Thursday, March 31, 2016

Historic Centre (2012)





If there’s a reason for omnibus films to exist, it’s for their audiences to detect each film’s key concern and examine how the different directors involved approach that concern. Historic Centre (Centro Histórico)—consisting of Aki Kaurismäki’s “The Tavern Man” (“Guimarães”), Pedro Costa’s “Sweet Exorcism,” Victor Erice’s “Broken Windows: Tests for a Film in Portugal” (“Vidros Partidos”), and Manoel de Oliviera’s “The Conquered Conqueror” (“O Conquistador Conquistado”), in that order—more or less has this key concern in its title: an inquiry into modern-day Portugal that is centered around history.

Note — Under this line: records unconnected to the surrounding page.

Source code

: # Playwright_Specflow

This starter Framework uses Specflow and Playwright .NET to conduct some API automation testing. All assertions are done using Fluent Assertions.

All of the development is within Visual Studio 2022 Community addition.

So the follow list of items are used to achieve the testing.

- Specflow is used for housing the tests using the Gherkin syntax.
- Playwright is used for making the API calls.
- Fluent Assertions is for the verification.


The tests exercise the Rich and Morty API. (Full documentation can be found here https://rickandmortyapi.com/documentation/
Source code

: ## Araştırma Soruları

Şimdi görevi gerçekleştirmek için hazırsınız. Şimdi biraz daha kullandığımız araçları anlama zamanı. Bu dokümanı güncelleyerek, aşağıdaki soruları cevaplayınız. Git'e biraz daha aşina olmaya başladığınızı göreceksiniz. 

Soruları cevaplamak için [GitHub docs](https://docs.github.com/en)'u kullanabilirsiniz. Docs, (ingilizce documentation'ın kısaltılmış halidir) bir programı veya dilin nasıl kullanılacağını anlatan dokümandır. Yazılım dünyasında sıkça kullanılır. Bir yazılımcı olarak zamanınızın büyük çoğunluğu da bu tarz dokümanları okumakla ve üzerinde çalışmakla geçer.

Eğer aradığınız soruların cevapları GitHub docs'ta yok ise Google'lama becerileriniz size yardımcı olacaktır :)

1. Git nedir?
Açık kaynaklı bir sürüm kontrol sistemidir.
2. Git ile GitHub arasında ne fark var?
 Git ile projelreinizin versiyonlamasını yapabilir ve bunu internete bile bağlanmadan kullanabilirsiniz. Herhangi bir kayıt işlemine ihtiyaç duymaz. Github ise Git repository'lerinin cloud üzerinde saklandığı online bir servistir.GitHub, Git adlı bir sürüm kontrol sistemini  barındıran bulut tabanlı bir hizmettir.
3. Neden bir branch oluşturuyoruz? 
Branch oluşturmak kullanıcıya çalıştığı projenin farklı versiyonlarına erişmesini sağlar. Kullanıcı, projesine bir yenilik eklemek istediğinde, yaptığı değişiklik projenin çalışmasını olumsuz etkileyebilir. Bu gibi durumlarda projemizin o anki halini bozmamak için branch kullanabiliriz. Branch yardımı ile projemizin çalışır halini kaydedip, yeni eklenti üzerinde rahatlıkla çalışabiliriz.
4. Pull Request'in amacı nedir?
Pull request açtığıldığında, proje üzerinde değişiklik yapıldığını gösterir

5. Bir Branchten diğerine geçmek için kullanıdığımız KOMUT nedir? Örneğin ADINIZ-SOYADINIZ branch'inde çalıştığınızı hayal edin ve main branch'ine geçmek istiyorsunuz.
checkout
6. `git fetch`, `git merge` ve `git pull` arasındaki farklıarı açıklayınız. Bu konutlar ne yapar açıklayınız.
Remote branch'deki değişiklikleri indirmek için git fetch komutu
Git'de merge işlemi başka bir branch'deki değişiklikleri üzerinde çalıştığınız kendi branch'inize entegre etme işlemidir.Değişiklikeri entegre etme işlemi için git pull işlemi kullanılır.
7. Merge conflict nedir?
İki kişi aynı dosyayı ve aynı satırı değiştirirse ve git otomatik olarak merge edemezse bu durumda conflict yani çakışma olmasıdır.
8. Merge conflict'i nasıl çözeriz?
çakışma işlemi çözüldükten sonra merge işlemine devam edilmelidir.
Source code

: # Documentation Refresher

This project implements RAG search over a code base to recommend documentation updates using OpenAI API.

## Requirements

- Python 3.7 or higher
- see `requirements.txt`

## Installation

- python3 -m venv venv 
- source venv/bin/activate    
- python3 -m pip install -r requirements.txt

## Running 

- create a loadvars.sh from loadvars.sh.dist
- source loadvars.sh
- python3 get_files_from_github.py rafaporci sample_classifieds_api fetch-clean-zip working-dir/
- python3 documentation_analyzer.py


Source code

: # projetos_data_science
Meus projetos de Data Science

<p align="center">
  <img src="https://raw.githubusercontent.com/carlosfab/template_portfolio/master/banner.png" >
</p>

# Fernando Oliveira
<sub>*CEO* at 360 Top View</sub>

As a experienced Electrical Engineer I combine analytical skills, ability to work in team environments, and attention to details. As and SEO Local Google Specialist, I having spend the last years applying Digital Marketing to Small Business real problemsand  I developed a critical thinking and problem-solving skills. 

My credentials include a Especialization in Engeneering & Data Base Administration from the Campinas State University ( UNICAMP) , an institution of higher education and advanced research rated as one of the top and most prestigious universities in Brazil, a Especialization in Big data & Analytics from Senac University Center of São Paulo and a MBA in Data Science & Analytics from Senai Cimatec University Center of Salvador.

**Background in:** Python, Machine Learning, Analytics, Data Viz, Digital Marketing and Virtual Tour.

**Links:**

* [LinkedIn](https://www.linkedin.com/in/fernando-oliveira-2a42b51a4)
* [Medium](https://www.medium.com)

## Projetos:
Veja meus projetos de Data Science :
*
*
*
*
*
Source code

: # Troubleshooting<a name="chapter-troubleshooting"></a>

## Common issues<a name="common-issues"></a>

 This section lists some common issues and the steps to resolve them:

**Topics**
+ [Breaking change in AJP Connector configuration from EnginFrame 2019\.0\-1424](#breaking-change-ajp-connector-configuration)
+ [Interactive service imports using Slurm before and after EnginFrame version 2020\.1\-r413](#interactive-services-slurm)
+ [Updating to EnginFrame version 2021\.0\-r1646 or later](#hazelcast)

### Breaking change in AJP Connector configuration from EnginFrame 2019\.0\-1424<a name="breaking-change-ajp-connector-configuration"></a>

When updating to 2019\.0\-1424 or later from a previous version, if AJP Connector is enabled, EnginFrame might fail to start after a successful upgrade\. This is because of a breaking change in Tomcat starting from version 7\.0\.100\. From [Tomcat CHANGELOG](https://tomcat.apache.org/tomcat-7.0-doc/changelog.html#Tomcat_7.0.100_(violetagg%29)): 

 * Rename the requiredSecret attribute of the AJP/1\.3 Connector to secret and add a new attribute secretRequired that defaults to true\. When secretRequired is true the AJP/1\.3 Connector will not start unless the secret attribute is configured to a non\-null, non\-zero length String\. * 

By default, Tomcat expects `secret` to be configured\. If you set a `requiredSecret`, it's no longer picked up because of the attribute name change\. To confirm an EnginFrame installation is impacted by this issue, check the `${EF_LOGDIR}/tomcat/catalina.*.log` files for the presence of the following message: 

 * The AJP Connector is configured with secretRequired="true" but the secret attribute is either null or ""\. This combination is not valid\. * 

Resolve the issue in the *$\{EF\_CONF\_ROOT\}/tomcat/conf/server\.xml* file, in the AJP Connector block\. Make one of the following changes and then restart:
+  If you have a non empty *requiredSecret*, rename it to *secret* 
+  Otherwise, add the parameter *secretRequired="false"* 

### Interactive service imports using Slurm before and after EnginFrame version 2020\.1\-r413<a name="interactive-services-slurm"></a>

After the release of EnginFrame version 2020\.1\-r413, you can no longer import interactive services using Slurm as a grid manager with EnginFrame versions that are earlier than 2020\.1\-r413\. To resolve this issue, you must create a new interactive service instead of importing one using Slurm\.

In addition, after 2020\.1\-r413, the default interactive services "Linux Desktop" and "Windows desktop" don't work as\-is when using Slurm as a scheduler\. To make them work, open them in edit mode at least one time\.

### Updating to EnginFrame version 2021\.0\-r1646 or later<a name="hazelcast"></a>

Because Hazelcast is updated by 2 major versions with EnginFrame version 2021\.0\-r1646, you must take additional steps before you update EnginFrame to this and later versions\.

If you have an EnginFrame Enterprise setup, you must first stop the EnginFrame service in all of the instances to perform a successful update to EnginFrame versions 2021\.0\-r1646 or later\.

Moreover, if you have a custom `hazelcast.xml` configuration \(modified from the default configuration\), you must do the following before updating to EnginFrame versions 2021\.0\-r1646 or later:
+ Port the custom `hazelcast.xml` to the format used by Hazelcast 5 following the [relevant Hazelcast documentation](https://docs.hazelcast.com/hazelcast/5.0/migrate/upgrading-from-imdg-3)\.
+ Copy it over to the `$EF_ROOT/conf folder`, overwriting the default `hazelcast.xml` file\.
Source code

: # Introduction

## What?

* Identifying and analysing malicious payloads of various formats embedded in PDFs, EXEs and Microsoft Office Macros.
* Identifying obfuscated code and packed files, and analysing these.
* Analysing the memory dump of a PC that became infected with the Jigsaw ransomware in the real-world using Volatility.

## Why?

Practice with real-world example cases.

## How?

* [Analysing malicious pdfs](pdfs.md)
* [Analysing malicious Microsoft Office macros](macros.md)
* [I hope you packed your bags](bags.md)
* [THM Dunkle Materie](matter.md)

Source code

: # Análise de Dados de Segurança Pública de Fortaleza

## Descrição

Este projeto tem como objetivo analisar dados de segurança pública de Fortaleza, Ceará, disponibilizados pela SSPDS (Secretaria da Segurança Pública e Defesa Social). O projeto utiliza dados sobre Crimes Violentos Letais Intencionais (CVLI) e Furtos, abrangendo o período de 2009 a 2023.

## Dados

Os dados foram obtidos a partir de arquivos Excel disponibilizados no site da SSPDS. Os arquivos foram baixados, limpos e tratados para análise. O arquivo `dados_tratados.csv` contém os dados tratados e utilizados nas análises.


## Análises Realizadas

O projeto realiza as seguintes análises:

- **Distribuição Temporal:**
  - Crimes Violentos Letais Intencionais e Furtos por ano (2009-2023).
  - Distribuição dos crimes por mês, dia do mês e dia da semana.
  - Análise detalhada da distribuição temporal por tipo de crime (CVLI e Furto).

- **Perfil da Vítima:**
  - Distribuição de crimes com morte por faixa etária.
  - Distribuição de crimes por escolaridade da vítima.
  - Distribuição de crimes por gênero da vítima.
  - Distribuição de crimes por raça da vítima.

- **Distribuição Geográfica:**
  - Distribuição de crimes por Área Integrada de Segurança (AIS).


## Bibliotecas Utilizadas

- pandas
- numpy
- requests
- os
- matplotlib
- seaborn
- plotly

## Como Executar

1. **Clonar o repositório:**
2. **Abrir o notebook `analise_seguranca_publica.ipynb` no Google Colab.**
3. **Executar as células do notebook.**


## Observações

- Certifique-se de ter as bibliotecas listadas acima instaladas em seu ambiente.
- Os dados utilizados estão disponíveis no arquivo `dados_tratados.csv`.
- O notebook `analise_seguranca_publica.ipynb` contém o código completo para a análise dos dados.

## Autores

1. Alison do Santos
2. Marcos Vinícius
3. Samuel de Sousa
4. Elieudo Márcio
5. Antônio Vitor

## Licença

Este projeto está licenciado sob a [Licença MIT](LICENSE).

“The Tavern Man” keeps this history strictly personal, focusing on a clueless barkeep waiting forlornly for a lost love (who presumably knew how to cook much better than he does). “The Conquered Conqueror” rather lazily pokes fun at picture-taking tourists and loosely critiques the transformation of history into tour-bus fodder (even while the statues don’t seem much to care). “Sweet Exorcism” carries over the character of Ventura from other Costa films, which allows for the intersection of personal with national history: Ventura converses with the ghost of a colonial army in which Ventura himself once fought—on an elevator of steel, endlessly ascending. But the strongest film here is “Broken Windows,” in which former workers at the Vizela River Textile Mill (1845-2002) reflect on their work and the lives of workers past. It’s a film haunted by history, in which every life—lost or disappearing—becomes the camera’s raison d'être: neither we nor they can look away.